Não é difícil entender o sucesso de “Milagre na Cela 7”, um dos filmes mais acessados na Netflix. De origem turca, uma cinematografia cuja produção comercial é pouco conhecida (no campo   autoral, há  nomes premiados como Nuri Bilge Ceylan, Fatih Akin e Ferzan Ozpetek, estes dois trabalhando em outros países atualmente), o longa-metragem segue fielmente os preceitos de um bom melodrama.

Na história de um pai com autismo que vive com a mãe e a filha e é preso injustamente, ao ser acusado pela morte de uma garota, os principais ingredientes estão lá, em especial a ideia de que o mal sucumbirá diante do mais puro amor. O autismo de Memo o reveste de uma inocência contagiante, utilizada em prol da narrativa, nas relações entre os personagens e no desfecho (de certa forma, religioso) do filme.

A relação dele com a filha estabelece uma proximidade que o põe no mesmo nível da doce Ova, uma criança escolhida a dedo para transmitir a ideia de candidez. Não por acaso, ao explicarem o conceito de morte para Ova, o simbolismo usado são os anjos. Desta forma, Memo seria mais um anjo a ir para o céu – ele está condenado à forca, situação acelerada devido ao fato de o pai da garota morta ser comandante policial.

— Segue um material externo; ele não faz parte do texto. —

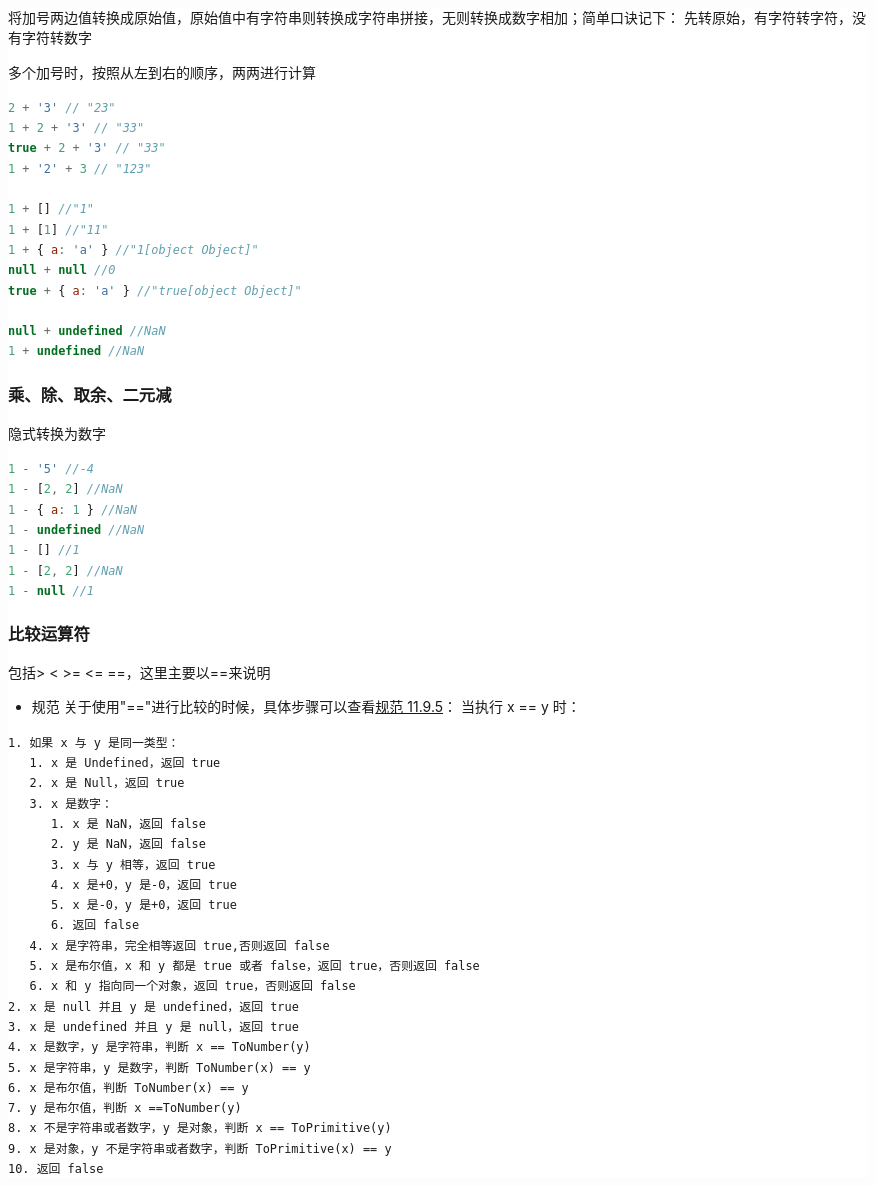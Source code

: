 将加号两边值转换成原始值，原始值中有字符串则转换成字符串拼接，无则转换成数字相加；简单口诀记下：
先转原始，有字符转字符，没有字符转数字

多个加号时，按照从左到右的顺序，两两进行计算

```jsx
2 + '3' // "23"
1 + 2 + '3' // "33"
true + 2 + '3' // "33"
1 + '2' + 3 // "123"

1 + [] //"1"
1 + [1] //"11"
1 + { a: 'a' } //"1[object Object]"
null + null //0
true + { a: 'a' } //"true[object Object]"

null + undefined //NaN
1 + undefined //NaN
```

### 乘、除、取余、二元减

隐式转换为数字

```jsx
1 - '5' //-4
1 - [2, 2] //NaN
1 - { a: 1 } //NaN
1 - undefined //NaN
1 - [] //1
1 - [2, 2] //NaN
1 - null //1
```

### 比较运算符

包括> < >= <= ==，这里主要以==来说明

- 规范
  关于使用"=="进行比较的时候，具体步骤可以查看[规范 11.9.5](http://es5.github.io/#x11.9.3)：
  当执行 x == y 时：

```shell
1. 如果 x 与 y 是同一类型：
   1. x 是 Undefined，返回 true
   2. x 是 Null，返回 true
   3. x 是数字：
      1. x 是 NaN，返回 false
      2. y 是 NaN，返回 false
      3. x 与 y 相等，返回 true
      4. x 是+0，y 是-0，返回 true
      5. x 是-0，y 是+0，返回 true
      6. 返回 false
   4. x 是字符串，完全相等返回 true,否则返回 false
   5. x 是布尔值，x 和 y 都是 true 或者 false，返回 true，否则返回 false
   6. x 和 y 指向同一个对象，返回 true，否则返回 false
2. x 是 null 并且 y 是 undefined，返回 true
3. x 是 undefined 并且 y 是 null，返回 true
4. x 是数字，y 是字符串，判断 x == ToNumber(y)
5. x 是字符串，y 是数字，判断 ToNumber(x) == y
6. x 是布尔值，判断 ToNumber(x) == y
7. y 是布尔值，判断 x ==ToNumber(y)
8. x 不是字符串或者数字，y 是对象，判断 x == ToPrimitive(y)
9. x 是对象，y 不是字符串或者数字，判断 ToPrimitive(x) == y
10. 返回 false
```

Esta atmosfera angelical é sublinhada ainda pelos companheiros de prisão de Memo, alguns deles autores de crimes pesados. O preconceito inicial dá lugar a uma noção de repulsa às avessas – o autista não pode estar naquele lugar por ser o único inocente entre eles, criando uma espécie de movimento de auto perdão, com cada um fazendo o que pode por Memo.

As melhores cenas de “Milagre na Cela 7” se passam na prisão, especialmente quando Ova consegue entrar na prisão para ver o pai, fundamental para a solução final. Neste sentido, a mensagem é bastante clara, com a pureza sendo capaz de vencer todos os males, um ideal presente nos melhores melodramas.

Evidentemente que esta abordagem não é tão simples como aparenta, bastando arranjar enredos moralistas. O mérito do diretor Mehmet Ata Öztekin é nos fazer crer que há uma ação do destino em jogo, de que existe a redenção para os misericordiosos, desde que não abram mão de sua fé ou ideal.

Essa sensação de sofrimento e posterior bem estar nos melodramas é justificada por um mecanismo característico do ser humano, em se fiar à esperança de que tudo passará. “Por pior que seja a noite, amanhã é outro dia”, já dizia a personagem Scarlet O’Hara em “...E o Vento Levou” (1939), um clássico do gênero.